Here's the problem. You want to show something that is close to being on either side of you (the trees in the row closest to the road) and display that on a flat display medium (screen or print, it doesn't matter) that is in front of you sufficiently that the extreme edges of the image are not on either side of you.

Short of displaying the result on a circular medium such as an IMAX screen that wraps 180° around the viewer, so that the extreme edges of the display medium are at the same angles to the observer's eyes as the items in the scene were to the camera's lens the easiest solution is to back up significantly and use a much longer focal length. A higher camera position that points down at a greater angle might also be helpful. Of course the change in perspective will also affect the relationships of all the other rows and columns in the orchard.

If you warp the projection to straighten the line along the road, the relative sizes of the trees will no longer look natural.
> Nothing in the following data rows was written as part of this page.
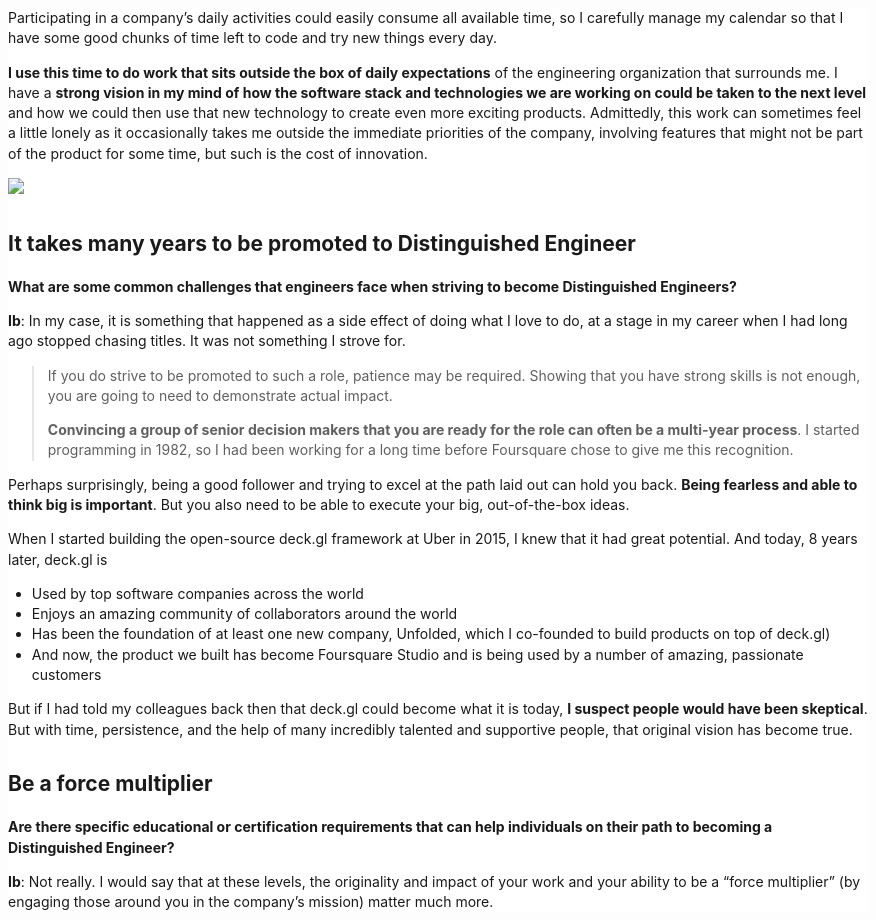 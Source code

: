 Participating in a company’s daily activities could easily consume all available time, so I carefully manage my calendar so that I have some good chunks of time left to code and try new things every day.

**I use this time to do work that sits outside the box of daily expectations** of the engineering organization that surrounds me. I have a **strong vision in my mind of how the software stack and technologies we are working on could be taken to the next level** and how we could then use that new technology to create even more exciting products. Admittedly, this work can sometimes feel a little lonely as it occasionally takes me outside the immediate priorities of the company, involving features that might not be part of the product for some time, but such is the cost of innovation. 

![](https://shiftmag.dev/wp-content/uploads/2023/10/distinguished-engineer-1024x538.png?x17579)

## It takes many years to be promoted to Distinguished Engineer

**What are some common challenges that engineers face when striving to become Distinguished Engineers?**

**Ib**: In my case, it is something that happened as a side effect of doing what I love to do, at a stage in my career when I had long ago stopped chasing titles. It was not something I strove for. 

> If you do strive to be promoted to such a role, patience may be required. Showing that you have strong skills is not enough, you are going to need to demonstrate actual impact.  
> 
> **Convincing a group of senior decision makers that you are ready for the role can often be a multi-year process**. I started programming in 1982, so I had been working for a long time before Foursquare chose to give me this recognition.

Perhaps surprisingly, being a good follower and trying to excel at the path laid out can hold you back. **Being fearless and able to think big is important**. But you also need to be able to execute your big, out-of-the-box ideas.

When I started building the open-source deck.gl framework at Uber in 2015, I knew that it had great potential. And today, 8 years later, deck.gl is

-   Used by top software companies across the world
-   Enjoys an amazing community of collaborators around the world
-   Has been the foundation of at least one new company, Unfolded, which I co-founded to build products on top of deck.gl)
-   And now, the product we built has become Foursquare Studio and is being used by a number of amazing, passionate customers

But if I had told my colleagues back then that deck.gl could become what it is today, **I suspect people would have been skeptical**. But with time, persistence, and the help of many incredibly talented and supportive people, that original vision has become true.

## Be a force multiplier

**Are there specific educational or certification requirements that can help individuals on their path to becoming a Distinguished Engineer?**

**Ib**: Not really. I would say that at these levels, the originality and impact of your work and your ability to be a “force multiplier” (by engaging those around you in the company’s mission) matter much more.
In fact, some of the closest trees near the left and right edge of the image will look larger on their outside half than on their inside half.


What you need it to render the panorama using a rectilinear projection. This is limited to scenes that span less than 180° but since those trees are 90° appart can do it, but will need more photos that cover the space between those trees.

With the frames you have, if you project as rectilinear, the panorama will have a shape with trees on both sides but nothing in between. By taking extra images or at least shooting at a lower angle or from a lower position, you will capture the ground that would get projected between the trees.

  • The trees are probably more than 90° apart from the camera position's perspective. If the camera is closer to the line drawn by the row of trees along the roadway than one half the distance the two nearest trees in that line are to each other, then the angle will be greater than 90°.
    – Michael C
    Feb 16 '21 at 22:54
  • @MichaelC: Yes, the trees were close to 180 degrees apart because I was close to the row. As I think about it, I am not sure how you show that on a flat medium as you said. Feb 16 '21 at 23:15
  • Guess you are going to have to take a few steps back then. You have to be able to make out an angle that can be projected rectilinearly. It does not take much but even if you get then under 160, it is possible to render them in a line.
    – Itai
    Feb 17 '21 at 14:19
  • Thanks. I'll give that a try next time. I didn't find rectilinear in the projection options in Photoshop or Lightroom. Feb 18 '21 at 15:45
  • @RossMillikan - It's very common, maybe they call it by another name. Usually there are 3 projections that are found everywhere: spherical, cylindrical and rectilinear but it is possible that the software does not offer it when the images span more than 180°. If they truly don't have it, then you can try the free Microsoft ICE that does offer it.